BEGIN Supplied records
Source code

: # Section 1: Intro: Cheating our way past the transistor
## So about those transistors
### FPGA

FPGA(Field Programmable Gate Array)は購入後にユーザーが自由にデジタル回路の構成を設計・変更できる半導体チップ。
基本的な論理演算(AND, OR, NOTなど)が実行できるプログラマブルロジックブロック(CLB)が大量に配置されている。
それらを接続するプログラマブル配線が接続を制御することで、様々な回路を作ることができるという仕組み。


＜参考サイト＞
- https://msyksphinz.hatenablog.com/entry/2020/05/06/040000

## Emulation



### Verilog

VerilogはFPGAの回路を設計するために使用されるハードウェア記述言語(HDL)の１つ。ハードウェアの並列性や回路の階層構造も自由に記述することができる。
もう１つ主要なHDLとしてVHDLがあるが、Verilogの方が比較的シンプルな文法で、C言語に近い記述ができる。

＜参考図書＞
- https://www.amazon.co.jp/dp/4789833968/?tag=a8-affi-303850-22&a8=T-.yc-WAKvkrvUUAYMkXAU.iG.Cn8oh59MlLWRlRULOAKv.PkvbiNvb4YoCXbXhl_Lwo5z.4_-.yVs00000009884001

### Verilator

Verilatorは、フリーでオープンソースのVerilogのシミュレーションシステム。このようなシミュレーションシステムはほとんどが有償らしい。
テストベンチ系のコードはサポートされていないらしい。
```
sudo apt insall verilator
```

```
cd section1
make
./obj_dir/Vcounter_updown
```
END Supplied records
*Required action*
The complete set of entries above must be reproduced verbatim.

*Exercise answer*
Source code

: # Section 1: Intro: Cheating our way past the transistor
## So about those transistors
### FPGA

FPGA(Field Programmable Gate Array)は購入後にユーザーが自由にデジタル回路の構成を設計・変更できる半導体チップ。
基本的な論理演算(AND, OR, NOTなど)が実行できるプログラマブルロジックブロック(CLB)が大量に配置されている。
それらを接続するプログラマブル配線が接続を制御することで、様々な回路を作ることができるという仕組み。


＜参考サイト＞
- https://msyksphinz.hatenablog.com/entry/2020/05/06/040000

## Emulation



### Verilog

VerilogはFPGAの回路を設計するために使用されるハードウェア記述言語(HDL)の１つ。ハードウェアの並列性や回路の階層構造も自由に記述することができる。
もう１つ主要なHDLとしてVHDLがあるが、Verilogの方が比較的シンプルな文法で、C言語に近い記述ができる。

＜参考図書＞
- https://www.amazon.co.jp/dp/4789833968/?tag=a8-affi-303850-22&a8=T-.yc-WAKvkrvUUAYMkXAU.iG.Cn8oh59MlLWRlRULOAKv.PkvbiNvb4YoCXbXhl_Lwo5z.4_-.yVs00000009884001

### Verilator

Verilatorは、フリーでオープンソースのVerilogのシミュレーションシステム。このようなシミュレーションシステムはほとんどが有償らしい。
テストベンチ系のコードはサポートされていないらしい。
```
sudo apt insall verilator
```

```
cd section1
make
./obj_dir/Vcounter_updown
```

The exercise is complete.